Umgekehrt aber könnten wir Ihn auch verlassen, wie der Spruch sagt. Dies tun wir auf doppelte Weise. Entweder laufen wir weg von Ihm, angelockt durch Anderes, das uns gefangen nimmt, dass wir nicht nur aufhören, Ihn anzurufen und nach ihm und Seinem Wort zu fragen, sondern auch allerlei böse und verkehrte Wege gehen, gleichsam hinter Ihm. Solch mutwilliges Weglaufen, dabei wir von einer Sünde in die andere kommen und vielfältig den HErrn verleugnen, kommt uns teuer zu stehen. Denn dann überlässt Er uns unsrem Schicksale, wo das dann auch uns hinführen mag. Und in welche Abgründe kann's gehen, wenn er uns verlassen hat!
Oder wir verlassen den HErrn schon damit, dass wir Ihn nicht ernstlich suchen, wenn er scheinbar weg ist. Was tut ein Kind, wenn es die Mutter verloren hat? Es schreit so lange, bis es dieselbe wieder hat. Tut’s das nicht, so ist's kein Kind mehr, und hat es im Herzen die Mutter verlassen und aufgegeben. Wir aber, wenn wir den HErrn und Seinen Segen verloren haben und uns nichts darum kümmern, nichts darnach fragen, ob Er bei uns ist oder nicht, nichts tun, um Seine Spur wieder zu bekommen, dagegen uns selbst nun auf allerlei Weise, wie's geht, zu helfen suchen ohne ihn, haben wir damit Gott nicht verlassen? Machen wir's so, so kehrt Er freilich nicht wieder und verlässt Er uns erst recht.
Oft stellt uns Gott damit, dass Er uns allein lässt und ferne steht, nur auf die Probe, ob wir uns um Sein Herkommen bemühen wollen oder nicht. Sorgen wir doch, dass wir in der Probe bestehen; und tun wir ihm die Unehre nicht an, dass Er, sich gleichsam unser schämend, wegbleiben muss. Schon mit Geduld und stillem Harren geben wir Ihm die gebührende Ehre.
Zusatz (Asaria's Spruch.)
Betrachten wir den Spruch im Zusammenhange, so trat mit demselben ein Mann, Namens Asaria, auf, den der Geist Gottes kam, vor den König Assa. Er sollte diesen auf schwere Zeiten, die kommen würden, vorbereiten; und auf solche schwere Zeiten sollte sich das Volk den Zuspruch des Propheten merken. Sie sollten nur nicht von Gott lassen, mit Ihm sein, Ihn suchen; dann dürften sie nicht erschrecken, wenn auch ein Volk das andere, eine Stadt die andere zerschmeißen, und allerlei Angst überall hin sich verbreiten werde. Unter Allem sollen sie getrost bleiben und ihre Hände nicht ablassen; denn ihr Werk würde seinen Lohn haben.

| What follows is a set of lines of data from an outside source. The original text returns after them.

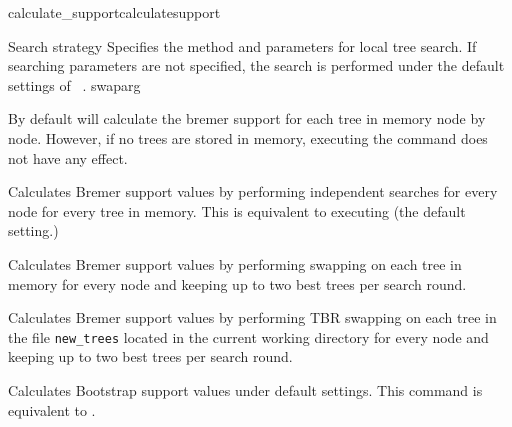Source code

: \begin{command}{calculate\_support}{calculatesupport}
\begin{arguments}
\begin{argumentgroup}{Search strategy}
            {Specifies the method and parameters for local tree search. If searching
            parameters are not specified, the search is performed under
            the default settings of ~.} 
            {swaparg}
	     
        		\end{argumentgroup}

	\end{arguments}

    {By default \poy will calculate the bremer support for each tree in memory node by node.
    However, if no trees are stored in memory, executing the command
     does not have any effect.}
    
    

	\begin{poyexamples} 

            {Calculates Bremer support values by performing
            independent searches for every node for every tree in memory. This is equivalent to executing  (the default setting.)}
         
            {Calculates Bremer support values by performing swapping on 
            each tree in memory for every node and keeping up to two
            best trees per search round.}
          
            {Calculates Bremer support values by performing TBR swapping on 
            each tree in the file \texttt{new\_trees} located in the current
            working directory for every node and keeping up to two
            best trees per search round.}  
            
         {Calculates Bootstrap support values under default settings. This command
         is equivalent to .}
	

\end{poyexamples}
\end{command}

So sprach Asaria; und man sieht es deutlich, dass der Prophet, nach der Propheten Art, nicht nur von Nahem, sondern auch von fernem Zukünftigen redet, dass es auch auf die letzten Zeiten hin seine Bedeutung behält; und so können wir, was er sagt, gar gut auch auf unsre Zeiten deuten. Manche Schrecknisse werden noch über uns kommen, wenn wir das Ende und nahe denken, bis der HErr wird da sein; aber Asaria sagt uns, wie wir uns dabei zu verhalten haben. Alles haben wir darauf zu verwenden, dass wir nur bei Ihm seien mit unsrem ganzen Sinn, und bei dem Herrn, unsrem Heilande, dessen Zukunft sich anbahnt, damit er auch bei uns sei. Ist unser Herz treu, namentlich auch im Bekenntnis Seines Namens, wenn wir um dessen willen angefochten werden, so wird in diesen allerschwersten Zeiten das Nahesein des HErrn uns besonders fühlbar werden, weil sich's in Errettungen und Bewahrungen tausendfältig und wunderbar zu erkennen geben wird, und in außerordentlichen Erweisungen Seines heiligen Geistes. Wird denn auch das Gedränge groß, so dass Alles um uns her dunkel wird, weil der Feind die Übermacht hat, und nirgends ein Ausweg sich zeigen will, dann dürfen wir den HErrn suchen und immer wieder neue Erweisungen Seiner Wunderhülfe erwarten. Was wird's dann vollends sein, wenn der HErr kommt und Sein Lohn mit Ihm (Jes. 40,10)?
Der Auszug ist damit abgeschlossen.